The comforts of grace and godliness
(Matthew Mead, "The Almost Christian" 1661)
"The Father of compassion and the God of all comfort." 2 Corinthians 1:3
There are no comforts which can compare to the comforts of grace and godliness.
1. Worldly comfort is only external. It is but skin-deep, "In the midst of laughter, the heart is sorrowful." But the comfort which flows from godliness is an inward comfort, a spiritual joy; therefore it is called gladness of heart. "You have put gladness in my heart." Other joy smoothes the brow—but this fills the heart.
2. Worldly comfort is always mixed.

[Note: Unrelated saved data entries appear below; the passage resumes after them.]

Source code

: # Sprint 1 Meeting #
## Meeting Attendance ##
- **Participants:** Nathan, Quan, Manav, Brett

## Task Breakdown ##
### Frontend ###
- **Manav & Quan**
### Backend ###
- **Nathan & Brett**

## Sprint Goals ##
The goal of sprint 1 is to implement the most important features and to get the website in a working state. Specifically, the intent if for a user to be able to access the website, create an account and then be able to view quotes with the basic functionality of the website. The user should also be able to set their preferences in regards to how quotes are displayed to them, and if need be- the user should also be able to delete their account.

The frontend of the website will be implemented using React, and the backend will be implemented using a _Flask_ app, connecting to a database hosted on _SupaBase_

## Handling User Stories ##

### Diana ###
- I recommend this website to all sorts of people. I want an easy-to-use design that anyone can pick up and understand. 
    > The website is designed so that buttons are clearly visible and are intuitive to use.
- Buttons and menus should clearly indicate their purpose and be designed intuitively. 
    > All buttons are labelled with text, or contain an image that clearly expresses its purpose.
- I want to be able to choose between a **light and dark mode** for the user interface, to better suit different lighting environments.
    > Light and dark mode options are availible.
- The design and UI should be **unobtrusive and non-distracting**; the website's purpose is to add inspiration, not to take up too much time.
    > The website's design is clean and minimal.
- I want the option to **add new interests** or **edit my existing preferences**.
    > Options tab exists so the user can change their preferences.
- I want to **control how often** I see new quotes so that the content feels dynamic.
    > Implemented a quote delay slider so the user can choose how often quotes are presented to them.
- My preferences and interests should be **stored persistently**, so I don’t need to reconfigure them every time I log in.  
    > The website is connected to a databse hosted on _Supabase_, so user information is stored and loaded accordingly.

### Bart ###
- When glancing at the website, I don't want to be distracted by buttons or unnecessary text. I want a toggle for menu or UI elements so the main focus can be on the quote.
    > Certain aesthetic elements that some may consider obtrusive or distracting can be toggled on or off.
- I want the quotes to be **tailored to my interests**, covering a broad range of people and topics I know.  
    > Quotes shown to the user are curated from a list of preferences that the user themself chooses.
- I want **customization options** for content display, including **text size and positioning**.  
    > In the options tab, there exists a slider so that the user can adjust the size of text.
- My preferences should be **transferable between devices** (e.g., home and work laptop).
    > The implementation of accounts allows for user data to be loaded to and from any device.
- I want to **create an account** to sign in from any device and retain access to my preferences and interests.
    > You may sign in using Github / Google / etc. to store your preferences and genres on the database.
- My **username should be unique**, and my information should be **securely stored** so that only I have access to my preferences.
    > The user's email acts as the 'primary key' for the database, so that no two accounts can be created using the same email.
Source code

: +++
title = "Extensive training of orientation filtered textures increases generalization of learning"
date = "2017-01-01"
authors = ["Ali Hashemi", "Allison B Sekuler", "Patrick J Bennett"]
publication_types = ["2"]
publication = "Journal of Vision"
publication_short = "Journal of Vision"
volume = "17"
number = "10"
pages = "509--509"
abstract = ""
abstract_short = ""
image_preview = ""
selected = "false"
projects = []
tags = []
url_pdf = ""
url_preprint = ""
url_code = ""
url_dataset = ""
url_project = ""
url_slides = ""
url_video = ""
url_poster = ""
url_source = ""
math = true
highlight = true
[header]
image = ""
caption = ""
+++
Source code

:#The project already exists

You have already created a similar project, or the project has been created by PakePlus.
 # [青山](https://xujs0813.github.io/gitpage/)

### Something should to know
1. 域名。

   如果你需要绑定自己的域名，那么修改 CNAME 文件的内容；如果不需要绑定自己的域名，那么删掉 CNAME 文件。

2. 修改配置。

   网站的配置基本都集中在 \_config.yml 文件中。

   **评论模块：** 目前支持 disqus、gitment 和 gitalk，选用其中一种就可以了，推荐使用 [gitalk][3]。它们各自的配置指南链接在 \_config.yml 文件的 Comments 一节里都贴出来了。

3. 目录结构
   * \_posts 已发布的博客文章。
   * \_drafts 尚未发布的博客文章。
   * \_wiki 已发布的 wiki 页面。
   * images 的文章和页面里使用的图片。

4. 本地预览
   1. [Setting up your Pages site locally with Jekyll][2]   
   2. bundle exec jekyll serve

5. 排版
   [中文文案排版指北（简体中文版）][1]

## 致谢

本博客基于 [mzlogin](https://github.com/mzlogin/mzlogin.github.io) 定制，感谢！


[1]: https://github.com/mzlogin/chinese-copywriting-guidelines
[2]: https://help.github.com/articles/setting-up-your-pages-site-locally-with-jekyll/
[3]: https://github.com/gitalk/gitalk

The spring of worldly comfort is in the creature, in some earthly enjoyment; and, therefore, the comfort of worldly men must needs be mixed and muddy. "An unclean fountain cannot send forth pure water." But spiritual comfort has an upper spring. The comfort which accompanies godliness, flows from the manifestations of the love of God in Christ, from the workings of the blessed Spirit in the heart—who is first a Counselor, and then a Comforter. Therefore the comforts of the saints must needs be pure and unmixed comforts—for they flow from a pure spring.
3. Worldly comfort is very fading and transitory. "The triumphing of the wicked is but short, and the joy of the hypocrite is but for a moment." Solomon compares it to the "crackling of thorns under a pot," which is but a blaze—and soon out. So is the comfort of carnal hearts. But the comfort of godliness is a durable and abiding comfort, "your heart shall rejoice, and your joy no man shall take from you." The comfort of godliness is lasting—yes everlasting; it abides by us in life, in death, and after death!